Blaisorblade programming thoughts: 2010

Wednesday, July 28, 2010

Automatic race detection

I wanted to recommend a cool Google tool, based on Valgrind, which performs automatic race detection:

http://code.google.com/p/data-race-test/wiki/ThreadSanitizer

Also DRD and Helgrind exist (both part of Valgrind), but I've seen Helgrind considered "not very stable" more often than not (and it's still maybe a bit experimental). While ThreadSanitizer seems to be in active development and use, and it is supported by Google. And it even has Vim integration!
I remembered of this during this discussion about something similar to race detection, in a context halfway between Python and share-nothing concurrency: http://codespeak.net/pipermail/pypy-dev/2010q3/006037.html
I hope to get your comments on this tool.

Tuesday, July 27, 2010

Pretending you know what you're talking about - a book review

Some books in Computer Science seem to do just that: pretending they know what they are talking about, when they in fact do not.

A quote on this, not restricted to Java books:

Most Java books are written by people who couldn't get a job as a Java programmer (since programming almost always pays more than book writing; I know because I've done both). These books are full of errors, bad advice, and bad programs.

Peter Norvig, Director of Research at Google, Inc.

I have seen such books myself. But they do not get great reviews at Amazon and they do not get slashdotted.

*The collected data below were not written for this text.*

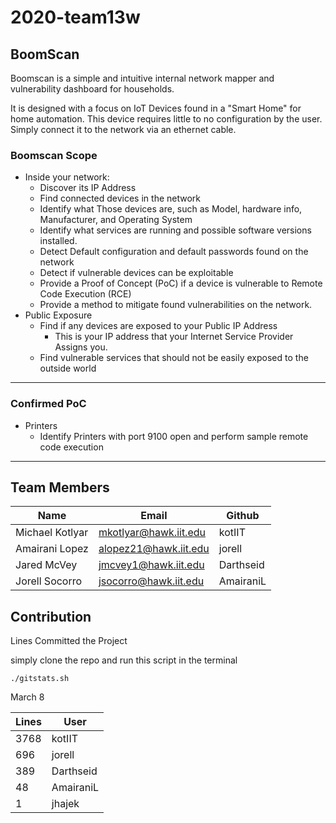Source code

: # 2020-team13w

## BoomScan

Boomscan is a simple and intuitive internal network mapper and vulnerability dashboard for households.

It is designed with a focus on IoT Devices found in a "Smart Home" for home automation. This device requires little to no configuration by the user. Simply connect it to the network via an ethernet cable.

### Boomscan Scope

* Inside your network:
  * Discover its IP Address
  * Find connected devices in the network
  * Identify what Those devices are, such as Model, hardware info, Manufacturer, and Operating System
  * Identify what services are running and possible software versions installed.
  * Detect Default configuration and default passwords found on the network
  * Detect if vulnerable devices can be exploitable
  * Provide a Proof of Concept (PoC) if a device is vulnerable to Remote Code Execution (RCE)
  * Provide a method to mitigate found vulnerabilities on the network.
* Public Exposure
  * Find if any devices are exposed to your Public IP Address
    * This is your IP address that your Internet Service Provider Assigns you.
  * Find vulnerable services that should not be easily exposed to the outside world
  
----

### Confirmed PoC

* Printers
  * Identify Printers with port 9100 open and perform sample remote code execution

----

## Team Members

|Name|Email|Github|
|-----|-----|-----|
|Michael Kotlyar |mkotlyar@hawk.iit.edu |kotIIT|
|Amairani Lopez |alopez21@hawk.iit.edu |jorell|
|Jared McVey | jmcvey1@hawk.iit.edu  |Darthseid|
|Jorell Socorro | jsocorro@hawk.iit.edu |AmairaniL|

## Contribution

Lines Committed the Project

simply clone the repo and run this script in the terminal

    ./gitstats.sh

March 8

|Lines| User|
|---|---|
|3768 | kotIIT|
|696 |jorell|
|389 |Darthseid|
| 48 |AmairaniL|
|1 |jhajek|
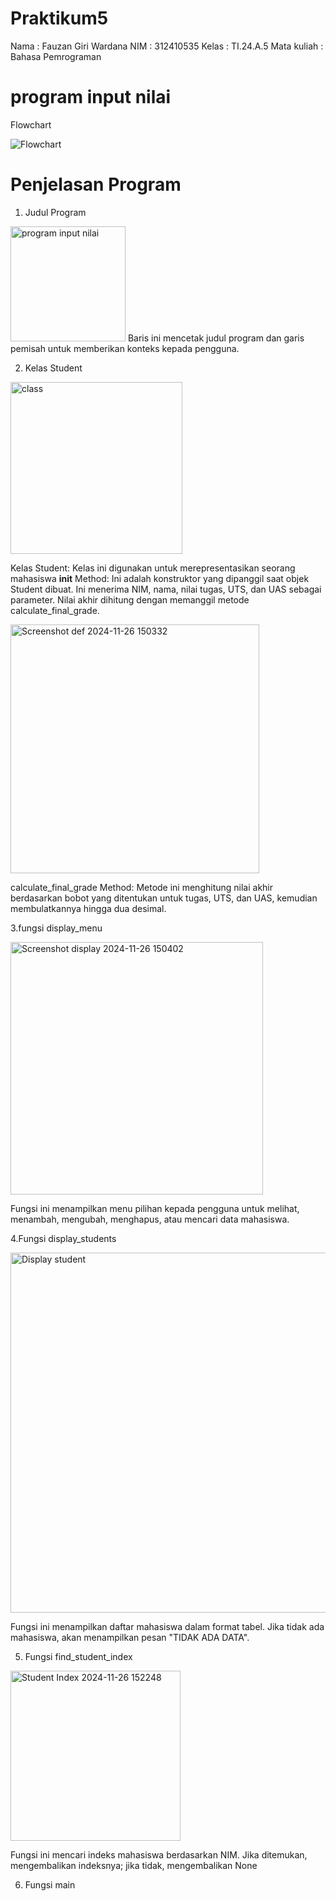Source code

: # Praktikum5

Nama : Fauzan Giri Wardana
NIM : 312410535
Kelas : TI.24.A.5
Mata kuliah : Bahasa Pemrograman

# program input nilai
Flowchart

![Flowchart](https://github.com/user-attachments/assets/f159040e-aae1-4dc2-b05f-9e577b027dba)

# Penjelasan Program

1. Judul Program

<img width="184" alt="program input nilai" src="https://github.com/user-attachments/assets/df0ec51c-c96f-48e9-983d-6f4cad29855a">
Baris ini mencetak judul program dan garis pemisah untuk memberikan konteks kepada pengguna.

2. Kelas Student

<img width="275" alt="class" src="https://github.com/user-attachments/assets/f410862e-480b-4c99-abda-ce6b619f8bcc">

Kelas Student: Kelas ini digunakan untuk merepresentasikan seorang mahasiswa
__init__ Method: Ini adalah konstruktor yang dipanggil saat objek Student dibuat. Ini menerima NIM, nama, nilai tugas, UTS, dan UAS sebagai parameter. Nilai akhir dihitung dengan memanggil metode calculate_final_grade.

<img width="398" alt="Screenshot def 2024-11-26 150332" src="https://github.com/user-attachments/assets/047e7b84-09a0-422a-a7fc-51cc19a68d37">

calculate_final_grade Method: Metode ini menghitung nilai akhir berdasarkan bobot yang ditentukan untuk tugas, UTS, dan UAS, kemudian membulatkannya hingga dua desimal.

3.fungsi display_menu

<img width="404" alt="Screenshot display 2024-11-26 150402" src="https://github.com/user-attachments/assets/14554909-457b-40be-9c5f-39aecf55fda8">

Fungsi ini menampilkan menu pilihan kepada pengguna untuk melihat, menambah, mengubah, menghapus, atau mencari data mahasiswa.

4.Fungsi display_students

<img width="576" alt="Display student" src="https://github.com/user-attachments/assets/67718f7c-c7de-4161-9ead-6c1d756d9878">

Fungsi ini menampilkan daftar mahasiswa dalam format tabel. Jika tidak ada mahasiswa, akan menampilkan pesan "TIDAK ADA DATA".

5. Fungsi find_student_index

<img width="272" alt="Student Index 2024-11-26 152248" src="https://github.com/user-attachments/assets/7c458884-faef-4b1a-a62c-b08332fe5a1f">

Fungsi ini mencari indeks mahasiswa berdasarkan NIM. Jika ditemukan, mengembalikan indeksnya; jika tidak, mengembalikan None

6. Fungsi main











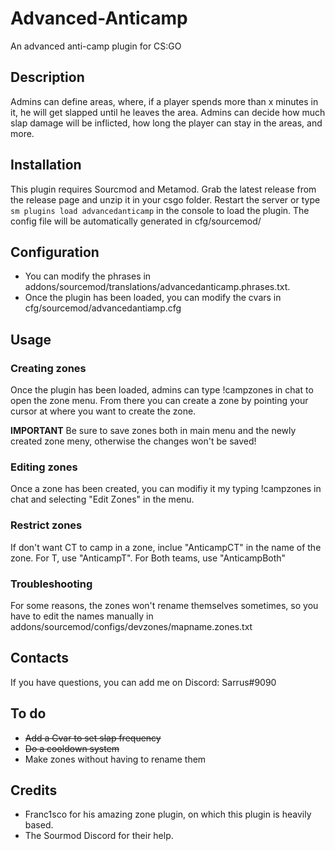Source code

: # Advanced-Anticamp
An advanced anti-camp plugin for CS:GO

## Description ##
Admins can define areas, where, if a player spends more than x minutes in it, he will get slapped until he leaves the area.
Admins can decide how much slap damage will be inflicted, how long the player can stay in the areas, and more.

## Installation ##
This plugin requires Sourcmod and Metamod.
Grab the latest release from the release page and unzip it in your csgo folder.
Restart the server or type `sm plugins load advancedanticamp` in the console to load the plugin.
The config file will be automatically generated in cfg/sourcemod/

## Configuration ##
- You can modify the phrases in addons/sourcemod/translations/advancedanticamp.phrases.txt.
- Once the plugin has been loaded, you can modify the cvars in cfg/sourcemod/advancedantiamp.cfg

## Usage ##
### Creating zones ###
Once the plugin has been loaded, admins can type !campzones in chat to open the zone menu. From there you can create a zone by pointing your cursor at where you want to create the zone.

**IMPORTANT** Be sure to save zones both in main menu and the newly created zone meny, otherwise the changes won't be saved!

### Editing zones ###
Once a zone has been created, you can modifiy it my typing !campzones in chat and selecting "Edit Zones" in the menu.

### Restrict zones ###
If don't want CT to camp in a zone, inclue "AnticampCT" in the name of the zone.
For T, use "AnticampT".
For Both teams, use "AnticampBoth"

### Troubleshooting ###
For some reasons, the zones won't rename themselves sometimes, so you have to edit the names manually in addons/sourcemod/configs/devzones/mapname.zones.txt

## Contacts ##
If you have questions, you can add me on Discord: Sarrus#9090

## To do ##
- ~~Add a Cvar to set slap frequency~~
- ~~Do a cooldown system~~
- Make zones without having to rename them

## Credits ##
- Franc1sco for his amazing zone plugin, on which this plugin is heavily based.
- The Sourmod Discord for their help.


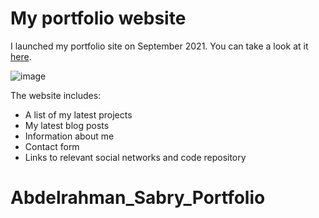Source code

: # My portfolio website

I launched my portfolio site on September 2021. You can take a look at it [here](https://www.damiandemasi.com/).

![image](https://user-images.githubusercontent.com/12278078/134096402-fb64c54f-6b04-4921-8968-580e841b06b7.png)

The website includes:
- A list of my latest projects
- My latest blog posts
- Information about me
- Contact form
- Links to relevant social networks and code repository
# Abdelrahman_Sabry_Portfolio
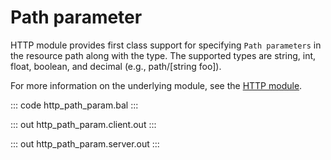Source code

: # Path parameter

HTTP module provides first class support for specifying `Path parameters` in the resource path along with the type. The supported types are string, int, float, boolean, and decimal (e.g., path/[string foo]).

For more information on the underlying module, see the [HTTP module](https://lib.ballerina.io/ballerina/http/latest/).

::: code http_path_param.bal :::

::: out http_path_param.client.out :::

::: out http_path_param.server.out :::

Instead, Virtual Machine Design and Implementation in C/C++ does. Its author is great at pretending he knows what he is talking about. I started looking at it for my seminar on Virtual Machines, hoping to make some use of it, and I was deeply disappointed. Looking at the table of contents and index, Virtual Machines: Versatile Platforms for Systems and Processes seems to be a better book on the topic , which covers also system virtualization (a different topic having the same name), however I cannot really judge.
Virtual Machines, by Iain D. Craig, seems instead devoted to semantic issues, and I am not qualified to judge that topic, only to say it is different.
Back to the first book, after reading sample pages from Amazon preview (mostly the table of contents and the index), together with all Amazon reviews, I realized what is happening here.

So, the rest of this post is a (meta-?)review against this book - which is much less interesting, unless you were actually considering to buy it.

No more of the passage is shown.